Pour revenir au « parfum d’enfance », compléter la bande son, j’ai
omis le passage occasionnel et paresseux d’un petit avion vrombissant qui me
fait toujours penser aux albums de Tintin.
Quand je ne
vais pas bien, ce qui arrive régulièrement, de la bobologie moyenne dont je me
remets, je peux toujours me consoler à l’idée du monde autour de moi qui tourne
et vit, et croît, et forcit et parfois meurt, renaît, etc. Mais c’était avant.
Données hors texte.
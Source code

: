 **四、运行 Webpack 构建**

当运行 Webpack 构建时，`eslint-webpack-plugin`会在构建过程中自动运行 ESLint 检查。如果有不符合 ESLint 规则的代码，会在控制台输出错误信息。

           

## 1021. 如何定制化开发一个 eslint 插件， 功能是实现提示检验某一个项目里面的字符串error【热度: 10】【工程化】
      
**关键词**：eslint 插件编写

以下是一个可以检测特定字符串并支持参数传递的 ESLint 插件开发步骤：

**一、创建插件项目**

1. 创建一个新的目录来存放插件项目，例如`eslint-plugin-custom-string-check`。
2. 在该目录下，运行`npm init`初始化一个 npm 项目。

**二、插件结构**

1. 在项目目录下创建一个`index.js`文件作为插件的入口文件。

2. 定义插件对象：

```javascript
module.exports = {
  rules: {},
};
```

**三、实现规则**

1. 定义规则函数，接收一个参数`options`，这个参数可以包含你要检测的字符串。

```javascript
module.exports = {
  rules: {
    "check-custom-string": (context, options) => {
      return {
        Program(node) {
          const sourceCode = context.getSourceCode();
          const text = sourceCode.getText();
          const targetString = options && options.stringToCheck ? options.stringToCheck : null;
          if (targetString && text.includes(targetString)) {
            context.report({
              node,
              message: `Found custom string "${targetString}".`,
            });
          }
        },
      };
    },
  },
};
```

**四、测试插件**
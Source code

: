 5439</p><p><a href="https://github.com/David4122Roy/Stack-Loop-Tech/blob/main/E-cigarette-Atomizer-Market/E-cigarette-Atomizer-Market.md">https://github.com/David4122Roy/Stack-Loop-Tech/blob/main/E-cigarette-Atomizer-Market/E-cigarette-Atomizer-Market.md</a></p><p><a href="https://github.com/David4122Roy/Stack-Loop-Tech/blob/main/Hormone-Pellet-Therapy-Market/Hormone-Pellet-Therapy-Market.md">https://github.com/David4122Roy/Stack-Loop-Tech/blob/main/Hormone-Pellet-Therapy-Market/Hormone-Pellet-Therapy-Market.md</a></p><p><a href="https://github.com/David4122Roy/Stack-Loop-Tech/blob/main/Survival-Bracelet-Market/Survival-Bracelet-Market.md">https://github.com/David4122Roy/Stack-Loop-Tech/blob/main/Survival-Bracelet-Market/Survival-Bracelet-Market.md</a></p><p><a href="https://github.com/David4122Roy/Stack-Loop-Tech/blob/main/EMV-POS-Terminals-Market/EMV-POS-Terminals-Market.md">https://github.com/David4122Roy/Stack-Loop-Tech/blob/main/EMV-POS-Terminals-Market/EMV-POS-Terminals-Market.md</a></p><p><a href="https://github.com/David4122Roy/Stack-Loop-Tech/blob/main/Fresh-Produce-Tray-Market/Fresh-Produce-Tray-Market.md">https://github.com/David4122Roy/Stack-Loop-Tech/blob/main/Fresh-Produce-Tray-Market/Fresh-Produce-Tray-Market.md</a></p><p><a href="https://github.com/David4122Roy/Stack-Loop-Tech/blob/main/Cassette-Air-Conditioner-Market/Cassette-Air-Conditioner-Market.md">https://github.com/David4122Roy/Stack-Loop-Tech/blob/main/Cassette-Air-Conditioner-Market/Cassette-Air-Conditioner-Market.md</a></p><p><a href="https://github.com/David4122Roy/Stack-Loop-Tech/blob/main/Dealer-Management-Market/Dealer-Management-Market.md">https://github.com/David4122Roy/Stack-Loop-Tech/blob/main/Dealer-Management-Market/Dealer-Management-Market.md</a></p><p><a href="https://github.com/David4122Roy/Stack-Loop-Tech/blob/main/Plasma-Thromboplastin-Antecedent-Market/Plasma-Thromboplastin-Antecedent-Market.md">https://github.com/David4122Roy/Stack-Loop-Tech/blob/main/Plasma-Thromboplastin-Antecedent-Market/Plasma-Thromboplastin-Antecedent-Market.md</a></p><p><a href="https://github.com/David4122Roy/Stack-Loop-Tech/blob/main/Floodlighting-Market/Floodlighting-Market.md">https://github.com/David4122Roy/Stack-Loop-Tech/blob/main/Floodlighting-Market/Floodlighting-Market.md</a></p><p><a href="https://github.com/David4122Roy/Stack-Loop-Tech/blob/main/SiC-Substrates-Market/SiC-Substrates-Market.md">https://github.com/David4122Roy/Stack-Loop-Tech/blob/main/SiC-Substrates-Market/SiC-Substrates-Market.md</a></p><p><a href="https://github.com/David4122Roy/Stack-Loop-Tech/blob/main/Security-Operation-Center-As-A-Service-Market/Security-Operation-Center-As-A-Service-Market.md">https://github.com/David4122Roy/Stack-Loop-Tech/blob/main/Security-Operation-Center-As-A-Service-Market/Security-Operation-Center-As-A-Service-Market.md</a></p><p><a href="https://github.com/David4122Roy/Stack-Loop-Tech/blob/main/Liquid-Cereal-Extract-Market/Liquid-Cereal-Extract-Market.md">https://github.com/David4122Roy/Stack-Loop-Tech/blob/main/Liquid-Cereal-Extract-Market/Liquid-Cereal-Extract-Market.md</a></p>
La partie vient de se terminer et je me retrouve à aller bien inutilement. Je n’écoute
plus les nouvelles, je ne regarde plus la télévision du reste, à part la
diffusion de films ou de séries, policières avant tout. Je coupe le son pour
tout le blabla annexe, j’ai honte pour cette société alentour sur laquelle je
devrais pouvoir m’appuyer, à laquelle je contribuais par toute sorte d’activités,
l’idée de « payer mon écot » comme on dit ici. C’est la honte que l’on
éprouve pour un proche ou une autorité, un parent, un aîné qui suscitait notre
respect même lorsqu’on n’était pas d’accord avec lui, avec qui il arrivait que
l’on se dispute avant de comprendre son point de vue sans forcément l’accepter.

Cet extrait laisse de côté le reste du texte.